Quand Chino Moreno hurle... la souffrance existentielle est exorcisée... la catharsis fait son oeuvre... l'étrange poésie de Chino officie... peut-être a-t-il simplement tiré le Yi-King pour formuler l'intuition de jeu que la Vie a déposé en lui ? Les mauvaises langues diront qu'il a fumé par-delà toute mesure, ce qui ne serait pas faux.
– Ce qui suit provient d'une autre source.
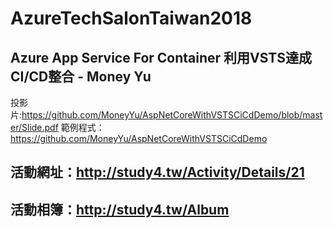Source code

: # AzureTechSalonTaiwan2018

## Azure App Service For Container 利用VSTS達成CI/CD整合 - Money Yu
投影片:https://github.com/MoneyYu/AspNetCoreWithVSTSCiCdDemo/blob/master/Slide.pdf
範例程式：https://github.com/MoneyYu/AspNetCoreWithVSTSCiCdDemo

## 活動網址：http://study4.tw/Activity/Details/21
## 活動相簿：http://study4.tw/Album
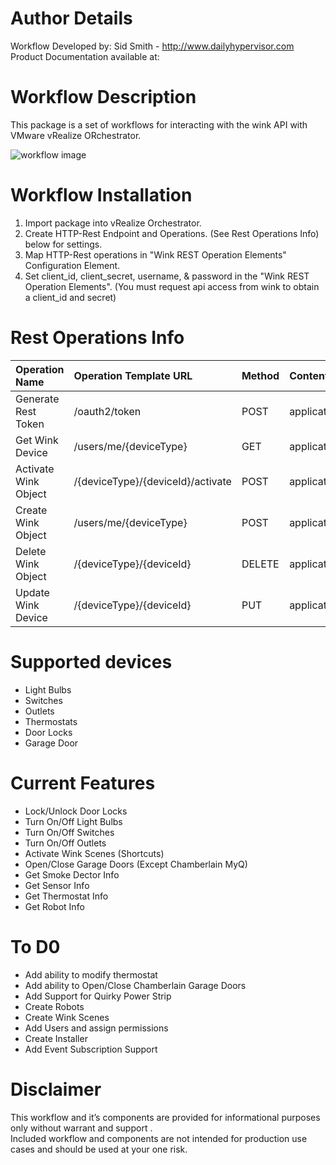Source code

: # Author Details

Workflow Developed by: Sid Smith - http://www.dailyhypervisor.com  
Product Documentation available at:   

# Workflow Description

This package is a set of workflows for interacting with the wink API with VMware vRealize ORchestrator. 

![workflow image](http://images.vraexperts.com/wink_workflows.png)

# Workflow Installation

1. Import package into vRealize Orchestrator.
2. Create HTTP-Rest Endpoint and Operations.  (See Rest Operations Info) below for settings.
3. Map HTTP-Rest operations in "Wink REST Operation Elements" Configuration Element.
4. Set client_id, client_secret, username, & password in the "Wink REST Operation Elements". (You must request api access from wink to obtain a client_id
and secret)

# Rest Operations Info

| Operation Name       | Operation Template URL            | Method | ContentType      | Config Element Attrib Name      |
| :------------------- | :-------------------------------- | :----- | :--------------- | :------------------------------ |
| Generate Rest Token  | /oauth2/token                     | POST   | application/json | generateRestToken_restOperation |
| Get Wink Device      | /users/me/{deviceType}            | GET    | application/json | getDevice_restOperation         |
| Activate Wink Object | /{deviceType}/{deviceId}/activate | POST   | application/json | activateDevice_restOperation    |
| Create Wink Object   | /users/me/{deviceType}            | POST   | application/json | createDevice_restOperation      |
| Delete Wink Object   | /{deviceType}/{deviceId}          | DELETE | application/json | deleteDevice_restOperation      |
| Update Wink Device   | /{deviceType}/{deviceId}          | PUT    | application/json | updateDevice_restOperation      |

# Supported devices

  * Light Bulbs
  * Switches
  * Outlets
  * Thermostats
  * Door Locks
  * Garage Door
  
# Current Features

* Lock/Unlock Door Locks
* Turn On/Off Light Bulbs
* Turn On/Off Switches
* Turn On/Off Outlets
* Activate Wink Scenes (Shortcuts)
* Open/Close Garage Doors (Except Chamberlain MyQ)
* Get Smoke Dector Info
* Get Sensor Info
* Get Thermostat Info
* Get Robot Info
  
# To D0

* Add ability to modify thermostat
* Add ability to Open/Close Chamberlain Garage Doors
* Add Support for Quirky Power Strip
* Create Robots
* Create Wink Scenes
* Add Users and assign permissions
* Create Installer
* Add Event Subscription Support

  
# Disclaimer


This workflow and it’s components are provided for informational purposes only without warrant and support .  
Included workflow and components are not intended for production use cases and should be used at your one risk.
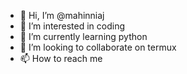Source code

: - 👋 Hi, I’m @mahinniaj
- 👀 I’m interested in coding 
- 🌱 I’m currently learning python
- 💞️ I’m looking to collaborate on termux 
- 📫 How to reach me 

<!---
mahinniaj/mahinniaj is a ✨ special ✨ repository because its `README.md` (this file) appears on your GitHub profile.
You can click the Preview link to take a look at your changes.
--->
Mais qu'importe...

 

Paint the streets in white ! 
Death is the standard 
Breach for a complex prize ! 

I think it's sweet of you
And your parents are proud...
But I would expect it from anyone 
Now to protect life's indigenous sound !

Worship ! Play, Play 
Worship ! Play ! Worship ! Play

How the streets they swell !
While the animals make their way through the crowds !
If you keep listening you can hear it for miles...
God, I trust everyone quicker with every faint smile ! 

Worship ! Play, Play 
Worship ! Play ! Worship ! Play

And the crowd goes wild !
And the camera makes you seasick !
God it's so sweet of you and I know you're proud
And the car bomb hits quick click, faint smile !
It's the same sound... it's the same, same... sound....
And the crowd goes wild !
And the camera makes you seasick !
God it's so sweet of you and you know I'm proud
And the car bomb tick ticks with the same sound !
Its the same sound ! With the same sound...
Hexagram...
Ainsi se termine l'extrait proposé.